The term beat implies weary, defeated, and hip to the rhythms of poetry and jazz. Like Holden Caulfield, the narrator of The Catcher in the Rye, the beats probably would prefer something other than Radio City Music Hall or Ernie's Nightclub. Several of the beats had been through psychotherapy, and Ginsberg famously wrote that he had seen the "best minds of [his] generation" destroyed by madness.
It could be argued that, after his release from the mental hospital, Holden might be just about ready to join this important movement. During this same period, in 1949, scientists, led by a bacteriologist named John Franklin Enders, developed a method of growing poliomyelitis viruses in a laboratory, leading to Jonas Salk's successful polio vaccine five years later.
That was followed by Albert Sabin's oral vaccine. Sometimes called "infantile paralysis," the disabling, often paralyzing disease hit children hardest. In 1952, there were 57,879 new cases of polio reported in the United States. With routine immunization, there would be only a few cases ten years later.

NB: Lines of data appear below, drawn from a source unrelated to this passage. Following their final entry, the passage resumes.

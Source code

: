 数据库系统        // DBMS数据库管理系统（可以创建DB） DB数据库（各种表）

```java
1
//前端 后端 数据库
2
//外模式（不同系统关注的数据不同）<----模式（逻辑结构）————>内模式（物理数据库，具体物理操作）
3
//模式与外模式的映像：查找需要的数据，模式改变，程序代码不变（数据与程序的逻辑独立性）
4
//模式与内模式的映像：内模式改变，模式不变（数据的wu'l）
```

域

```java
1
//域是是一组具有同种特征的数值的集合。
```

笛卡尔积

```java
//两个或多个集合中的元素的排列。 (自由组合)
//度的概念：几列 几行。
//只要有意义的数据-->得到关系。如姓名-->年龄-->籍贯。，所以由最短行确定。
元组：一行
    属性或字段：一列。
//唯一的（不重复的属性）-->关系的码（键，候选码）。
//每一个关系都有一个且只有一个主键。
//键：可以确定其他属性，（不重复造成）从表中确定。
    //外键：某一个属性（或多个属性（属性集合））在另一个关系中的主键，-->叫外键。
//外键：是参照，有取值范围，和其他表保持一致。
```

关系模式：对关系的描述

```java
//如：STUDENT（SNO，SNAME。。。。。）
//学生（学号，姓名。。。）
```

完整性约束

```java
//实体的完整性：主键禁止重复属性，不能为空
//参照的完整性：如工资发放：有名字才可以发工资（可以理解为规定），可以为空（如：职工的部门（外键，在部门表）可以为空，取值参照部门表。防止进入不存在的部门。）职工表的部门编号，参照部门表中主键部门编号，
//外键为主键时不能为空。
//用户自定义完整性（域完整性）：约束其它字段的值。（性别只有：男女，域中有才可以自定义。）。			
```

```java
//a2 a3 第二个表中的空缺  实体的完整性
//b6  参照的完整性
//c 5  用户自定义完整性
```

In Chapter 24 of The Catcher in the Rye, Holden recalls a speech student at Pencey Prep, a boy named Richard Kinsella, whose consideration of his polio-infected uncle was interesting to Holden but condemned as a "digression" by fellow students and the instructor. Readers in the early 1950s would understand the terror and destruction that polio produced.
New York City itself was a lighter, safer, less hostile place for Holden than it has been for some subsequent generations. Central Park was a gathering place for families. However, there is an undercurrent of fear, danger, and decadence, centered in New York City, that Holden seems both repelled by and attracted to.
The Catcher in the Rye appeals to us because of its universality, but it is important that it takes place mostly in Manhattan at the crossroads of the 1940s and 1950s. As Sanford Pinsker points out in The Catcher in the Rye: Innocence Under Pressure (published by Simon & Schuster), the novel is a "mixture of bright talk and brittle manners, religious quest and nervous breakdown, [which] captured not only the perennial confusions of adolescence, but also the spiritual discomforts of an entire age."